UK: Doctor convicted of fraud for not disclosing his HIV status to NHS




Doctor who hid his HIV was in 'serious breach of trust' says NHS

June 18, 2018
Source: Nottingham Post

He’s been handed a suspended prison sentence for his actions

The NHS has welcomed news that a Nottingham doctor has been convicted for fraud after he attempted to hide the fact he had HIV.

Tamas Nyary, of Redcliffe Road, Nottingham, who has been a practicing doctor in the UK since 2004, has been suspended from his position pending an investigation.

The doctor, who specialised in trauma and orthopaedic surgery, pleaded guilty to forgery, using a false instrument, causing a computer to perform a function to secure unauthorised access to data and fraud at Nottingham Crown Court on Thursday (June 15).

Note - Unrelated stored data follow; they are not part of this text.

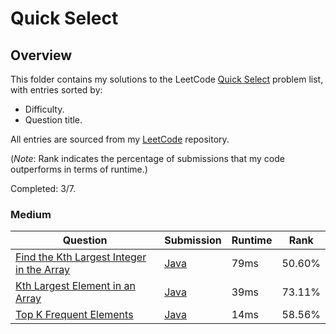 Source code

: # Quick Select

## Overview
This folder contains my solutions to the LeetCode [Quick Select](https://leetcode.com/problem-list/quickselect/) problem list,
with entries sorted by:
- Difficulty.
- Question title.

All entries are sourced from my [LeetCode](https://github.com/shumarb/leetcode) repository.

(*Note*: Rank indicates the percentage of submissions that my code outperforms in terms of runtime.)

Completed: 3/7.

### Medium
| Question                                                                                                                          | Submission                                                                                             | Runtime | Rank   |
|-----------------------------------------------------------------------------------------------------------------------------------|--------------------------------------------------------------------------------------------------------|---------|--------|
| [Find the Kth Largest Integer in the Array](https://leetcode.com/problems/find-the-kth-largest-integer-in-the-array/description/) | [Java](https://github.com/shumarb/leetcode/blob/main/submissions/java/FindTheDuplicateNumber.java)     | 79ms    | 50.60% |
| [Kth Largest Element in an Array](https://leetcode.com/problems/kth-largest-element-in-an-array/description/)                     | [Java](https://github.com/shumarb/leetcode/blob/main/submissions/java/KthLargestElementInAnArray.java) | 39ms    | 73.11% |
| [Top K Frequent Elements](https://leetcode.com/problems/top-k-frequent-elements/description/)                                     | [Java](https://github.com/shumarb/leetcode/blob/main/submissions/java/TopKFrequentElements.java)       | 14ms    | 58.56% |
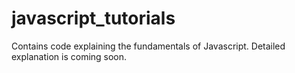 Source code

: # javascript_tutorials
Contains code explaining the fundamentals of Javascript. Detailed explanation is coming soon.
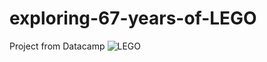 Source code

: # exploring-67-years-of-LEGO
Project from Datacamp
![LEGO](https://sh-s7-live-s.legocdn.com/is/image/LEGOMKTG/pick-a-brick--201606--gl--banner-background--medium?raw=true "Adding-cells")

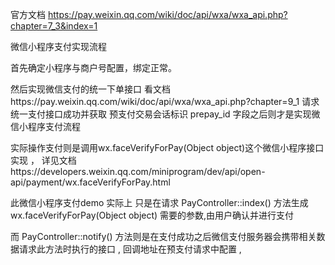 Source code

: 官方文档 https://pay.weixin.qq.com/wiki/doc/api/wxa/wxa_api.php?chapter=7_3&index=1

微信小程序支付实现流程


首先确定小程序与商户号配置，绑定正常。


然后实现微信支付的统一下单接口 看文档https://pay.weixin.qq.com/wiki/doc/api/wxa/wxa_api.php?chapter=9_1
请求统一支付接口成功并获取 预支付交易会话标识 	prepay_id 字段之后则才是实现微信小程序支付流程


实际操作支付则是调用wx.faceVerifyForPay(Object object)这个微信小程序接口实现 ，
详见文档https://developers.weixin.qq.com/miniprogram/dev/api/open-api/payment/wx.faceVerifyForPay.html

此微信小程序支付demo 实际上 只是在请求 PayController::index() 方法生成 wx.faceVerifyForPay(Object object) 需要的参数,由用户确认并进行支付

而 PayController::notify() 方法则是在支付成功之后微信支付服务器会携带相关数据请求此方法时执行的接口  , 回调地址在预支付请求中配置 ,
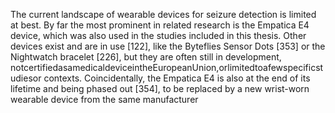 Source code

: The current landscape of wearable devices for seizure detection is limited at best. By far the
most prominent in related research is the Empatica E4 device, which was also used in the
studies included in this thesis. Other devices exist and are in use [122], like the Byteflies
Sensor Dots [353] or the Nightwatch bracelet [226], but they are often still in development,
notcertifiedasamedicaldeviceintheEuropeanUnion,orlimitedtoafewspecificstudiesor
contexts. Coincidentally, the Empatica E4 is also at the end of its lifetime and being phased
out [354], to be replaced by a new wrist-worn wearable device from the same manufacturer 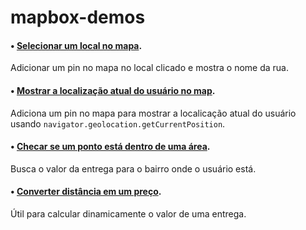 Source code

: # mapbox-demos

#### • [Selecionar um local no mapa](https://iagobruno.github.io/mapbox-demos/select-location-on-map.html).

Adicionar um pin no mapa no local clicado e mostra o nome da rua.

#### • [Mostrar a localização atual do usuário no map](https://iagobruno.github.io/mapbox-demos/show-current-location-on-map.html).

Adiciona um pin no mapa para mostrar a localicação atual do usuário usando `navigator.geolocation.getCurrentPosition`.

#### • [Checar se um ponto está dentro de uma área](https://iagobruno.github.io/mapbox-demos/check-if-point-is-inside-a-polygon.html).

Busca o valor da entrega para o bairro onde o usuário está.

#### • [Converter distância em um preço](https://iagobruno.github.io/mapbox-demos/convert-distance-into-price.html).

Útil para calcular dinamicamente o valor de uma entrega.
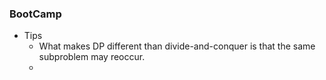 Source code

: ### BootCamp

* Tips
  * What makes DP different than divide-and-conquer is that the same subproblem may reoccur.
  * 



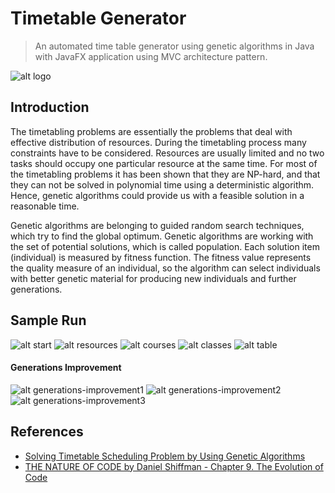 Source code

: 
# Timetable Generator

> An automated time table generator using genetic algorithms in Java with JavaFX application using MVC architecture pattern.

![alt logo](http://www14.0zz0.com/2018/08/13/19/689039255.png)

## Introduction
The timetabling problems are essentially the problems that deal with effective distribution of resources. During the timetabling process many constraints have to be considered. Resources are usually limited and no two tasks should occupy one particular resource at the same time. For most of the timetabling problems it has been shown that they are NP-hard, and that they can not be solved in polynomial time using a deterministic algorithm. Hence, genetic algorithms could provide us with a feasible solution in a reasonable time.

Genetic algorithms are belonging to guided random search techniques, which try to find the global optimum. Genetic algorithms are working with the set of potential solutions, which is called population. Each solution item (individual) is measured by fitness function. The fitness value represents the quality measure of an individual, so the algorithm can select individuals with better genetic material for producing new individuals and further generations.

## Sample Run
![alt start](http://www5.0zz0.com/2018/08/13/19/620371135.png)
![alt resources](http://www5.0zz0.com/2018/08/13/19/647305386.png)
![alt courses](http://www5.0zz0.com/2018/08/13/19/122709153.png)
![alt classes](http://www4.0zz0.com/2018/08/13/19/345193387.png)
![alt table](http://www4.0zz0.com/2018/08/13/19/105904211.png)
#### Generations Improvement ####
![alt generations-improvement1](http://www3.0zz0.com/2018/08/13/19/973571343.png)
![alt generations-improvement2](http://www3.0zz0.com/2018/08/13/19/894304128.png)
![alt generations-improvement3](http://www3.0zz0.com/2018/08/13/19/331989317.png)

## References
* [Solving Timetable Scheduling Problem by Using Genetic Algorithms](https://pdfs.semanticscholar.org/c266/52a46bee76a6395818da5984aacdb4e7568b.pdf)
* [THE NATURE OF CODE by Daniel Shiffman - Chapter 9. The Evolution of Code](https://natureofcode.com/book/chapter-9-the-evolution-of-code/)
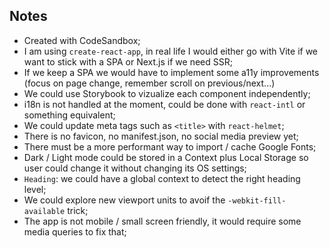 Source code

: ## Notes

- Created with CodeSandbox;
- I am using `create-react-app`, in real life I would either go with Vite if we want to stick with a SPA or Next.js if we need SSR;
- If we keep a SPA we would have to implement some a11y improvements (focus on page change, remember scroll on previous/next...)
- We could use Storybook to vizualize each component independently;
- i18n is not handled at the moment, could be done with `react-intl` or something equivalent;
- We could update meta tags such as `<title>` with `react-helmet`;
- There is no favicon, no manifest.json, no social media preview yet;
- There must be a more performant way to import / cache Google Fonts;
- Dark / Light mode could be stored in a Context plus Local Storage so user could change it without changing its OS settings;
- `Heading`: we could have a global context to detect the right heading level;
- We could explore new viewport units to avoif the `-webkit-fill-available` trick;
- The app is not mobile / small screen friendly, it would require some media queries to fix that;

He received 12 months in prison, which was suspended for two years.

According to the Genera Medical Council, Nyary trained at the Semmelweis University of Medical Sciences in Budapest before coming to the UK and working at five hospital trusts across the country including in Nottingham.

Hundreds of patients received letters in May 2017 inviting them to take part in precautionary blood tests after Nyary was found to be HIV postive. Almost 400 patients were called in for precautionary testing but none had been infected.

NHS bosses have said that counselling was offered to the patients who were affected by the doctor’s actions which they described his actions as a “serious breach of trust”.

Dr David Levy, the regional medical director for NHS England Midlands and East, said: “Nyary’s attempts to conceal his HIV diagnosis were a serious breach of trust and we welcome his conviction.

“Our first priority was to provide reassurance to patients and precautionary blood testing found that none had been infected.

“Clinical evidence shows that the risk of infection was extremely low but this was a worrying time so advice and counselling was offered to these patients.”

A spokewoman for the GMC said: “Dr Nyary is interim suspended – he was suspended following a hearing of the Interim Orders Tribunal (IOT) at the Medical Practitioners Tribunal Service (MPTS) in Manchester.

“An interim orders tribunal can suspend or restrict a doctor’s practice while an investigation continues, if it is necessary for the protection of the public, or otherwise be in the public interest or in the interests of the doctor.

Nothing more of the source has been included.